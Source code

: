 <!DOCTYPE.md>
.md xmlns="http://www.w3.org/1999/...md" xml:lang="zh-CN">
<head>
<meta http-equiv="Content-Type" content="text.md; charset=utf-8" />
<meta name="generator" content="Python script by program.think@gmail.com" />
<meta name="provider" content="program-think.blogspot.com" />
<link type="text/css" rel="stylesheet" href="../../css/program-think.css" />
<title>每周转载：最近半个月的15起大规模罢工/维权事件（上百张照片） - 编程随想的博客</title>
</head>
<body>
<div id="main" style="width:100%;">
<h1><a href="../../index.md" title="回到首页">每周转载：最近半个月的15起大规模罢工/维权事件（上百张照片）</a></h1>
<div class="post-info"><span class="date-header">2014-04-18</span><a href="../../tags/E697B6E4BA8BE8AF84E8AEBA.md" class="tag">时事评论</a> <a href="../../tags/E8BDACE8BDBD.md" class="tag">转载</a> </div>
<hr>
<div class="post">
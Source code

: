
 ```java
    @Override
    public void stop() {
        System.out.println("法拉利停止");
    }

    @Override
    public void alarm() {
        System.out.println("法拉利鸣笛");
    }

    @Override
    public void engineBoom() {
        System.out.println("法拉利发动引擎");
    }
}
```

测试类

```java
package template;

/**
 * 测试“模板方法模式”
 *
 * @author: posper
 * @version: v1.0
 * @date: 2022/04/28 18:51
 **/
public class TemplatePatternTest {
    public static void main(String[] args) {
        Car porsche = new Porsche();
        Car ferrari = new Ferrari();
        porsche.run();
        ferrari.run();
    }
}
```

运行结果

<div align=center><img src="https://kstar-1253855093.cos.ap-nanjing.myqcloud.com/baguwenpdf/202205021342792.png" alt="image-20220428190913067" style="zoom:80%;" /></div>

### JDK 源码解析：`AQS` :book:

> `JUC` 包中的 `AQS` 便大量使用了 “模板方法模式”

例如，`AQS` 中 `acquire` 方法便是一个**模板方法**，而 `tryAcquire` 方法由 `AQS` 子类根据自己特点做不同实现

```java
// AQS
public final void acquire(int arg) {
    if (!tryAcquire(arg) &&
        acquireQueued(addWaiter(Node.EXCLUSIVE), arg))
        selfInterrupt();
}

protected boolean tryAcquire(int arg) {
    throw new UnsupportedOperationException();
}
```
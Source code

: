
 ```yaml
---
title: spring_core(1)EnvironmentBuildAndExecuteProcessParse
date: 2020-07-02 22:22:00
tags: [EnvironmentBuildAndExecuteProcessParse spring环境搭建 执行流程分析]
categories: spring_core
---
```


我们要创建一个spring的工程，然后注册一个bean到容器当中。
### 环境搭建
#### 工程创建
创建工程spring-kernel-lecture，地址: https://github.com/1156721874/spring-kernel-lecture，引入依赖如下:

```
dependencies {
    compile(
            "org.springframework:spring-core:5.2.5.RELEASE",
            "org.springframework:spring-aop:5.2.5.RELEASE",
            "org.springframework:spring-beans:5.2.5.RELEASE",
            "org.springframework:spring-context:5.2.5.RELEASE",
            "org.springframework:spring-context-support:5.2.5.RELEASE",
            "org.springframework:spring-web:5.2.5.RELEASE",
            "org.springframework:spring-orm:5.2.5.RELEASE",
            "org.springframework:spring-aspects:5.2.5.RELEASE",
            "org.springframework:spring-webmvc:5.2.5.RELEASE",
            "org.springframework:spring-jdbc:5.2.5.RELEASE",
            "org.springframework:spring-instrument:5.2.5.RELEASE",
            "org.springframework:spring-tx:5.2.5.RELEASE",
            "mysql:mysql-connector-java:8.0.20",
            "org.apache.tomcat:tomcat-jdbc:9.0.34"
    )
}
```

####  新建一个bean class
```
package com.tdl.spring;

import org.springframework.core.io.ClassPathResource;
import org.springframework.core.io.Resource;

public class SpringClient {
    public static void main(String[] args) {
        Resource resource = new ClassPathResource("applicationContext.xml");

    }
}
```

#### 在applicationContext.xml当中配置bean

----------------------------------------

## The task
Repeat all of the records verbatim, leaving nothing out.

## Answer to this problem
Source code

: <!DOCTYPE.md>
.md xmlns="http://www.w3.org/1999/...md" xml:lang="zh-CN">
<head>
<meta http-equiv="Content-Type" content="text.md; charset=utf-8" />
<meta name="generator" content="Python script by program.think@gmail.com" />
<meta name="provider" content="program-think.blogspot.com" />
<link type="text/css" rel="stylesheet" href="../../css/program-think.css" />
<title>每周转载：最近半个月的15起大规模罢工/维权事件（上百张照片） - 编程随想的博客</title>
</head>
<body>
<div id="main" style="width:100%;">
<h1><a href="../../index.md" title="回到首页">每周转载：最近半个月的15起大规模罢工/维权事件（上百张照片）</a></h1>
<div class="post-info"><span class="date-header">2014-04-18</span><a href="../../tags/E697B6E4BA8BE8AF84E8AEBA.md" class="tag">时事评论</a> <a href="../../tags/E8BDACE8BDBD.md" class="tag">转载</a> </div>
<hr>
<div class="post">
Source code

:
 ```java
    @Override
    public void stop() {
        System.out.println("法拉利停止");
    }

    @Override
    public void alarm() {
        System.out.println("法拉利鸣笛");
    }

    @Override
    public void engineBoom() {
        System.out.println("法拉利发动引擎");
    }
}
```

测试类

```java
package template;

/**
 * 测试“模板方法模式”
 *
 * @author: posper
 * @version: v1.0
 * @date: 2022/04/28 18:51
 **/
public class TemplatePatternTest {
    public static void main(String[] args) {
        Car porsche = new Porsche();
        Car ferrari = new Ferrari();
        porsche.run();
        ferrari.run();
    }
}
```

运行结果

<div align=center><img src="https://kstar-1253855093.cos.ap-nanjing.myqcloud.com/baguwenpdf/202205021342792.png" alt="image-20220428190913067" style="zoom:80%;" /></div>

### JDK 源码解析：`AQS` :book:

> `JUC` 包中的 `AQS` 便大量使用了 “模板方法模式”

例如，`AQS` 中 `acquire` 方法便是一个**模板方法**，而 `tryAcquire` 方法由 `AQS` 子类根据自己特点做不同实现

```java
// AQS
public final void acquire(int arg) {
    if (!tryAcquire(arg) &&
        acquireQueued(addWaiter(Node.EXCLUSIVE), arg))
        selfInterrupt();
}

protected boolean tryAcquire(int arg) {
    throw new UnsupportedOperationException();
}
```
Source code

:
 ```yaml
---
title: spring_core(1)EnvironmentBuildAndExecuteProcessParse
date: 2020-07-02 22:22:00
tags: [EnvironmentBuildAndExecuteProcessParse spring环境搭建 执行流程分析]
categories: spring_core
---
```


我们要创建一个spring的工程，然后注册一个bean到容器当中。
### 环境搭建
#### 工程创建
创建工程spring-kernel-lecture，地址: https://github.com/1156721874/spring-kernel-lecture，引入依赖如下:

```
dependencies {
    compile(
            "org.springframework:spring-core:5.2.5.RELEASE",
            "org.springframework:spring-aop:5.2.5.RELEASE",
            "org.springframework:spring-beans:5.2.5.RELEASE",
            "org.springframework:spring-context:5.2.5.RELEASE",
            "org.springframework:spring-context-support:5.2.5.RELEASE",
            "org.springframework:spring-web:5.2.5.RELEASE",
            "org.springframework:spring-orm:5.2.5.RELEASE",
            "org.springframework:spring-aspects:5.2.5.RELEASE",
            "org.springframework:spring-webmvc:5.2.5.RELEASE",
            "org.springframework:spring-jdbc:5.2.5.RELEASE",
            "org.springframework:spring-instrument:5.2.5.RELEASE",
            "org.springframework:spring-tx:5.2.5.RELEASE",
            "mysql:mysql-connector-java:8.0.20",
            "org.apache.tomcat:tomcat-jdbc:9.0.34"
    )
}
```

####  新建一个bean class
```
package com.tdl.spring;

import org.springframework.core.io.ClassPathResource;
import org.springframework.core.io.Resource;

public class SpringClient {
    public static void main(String[] args) {
        Resource resource = new ClassPathResource("applicationContext.xml");

    }
}
```

#### 在applicationContext.xml当中配置bean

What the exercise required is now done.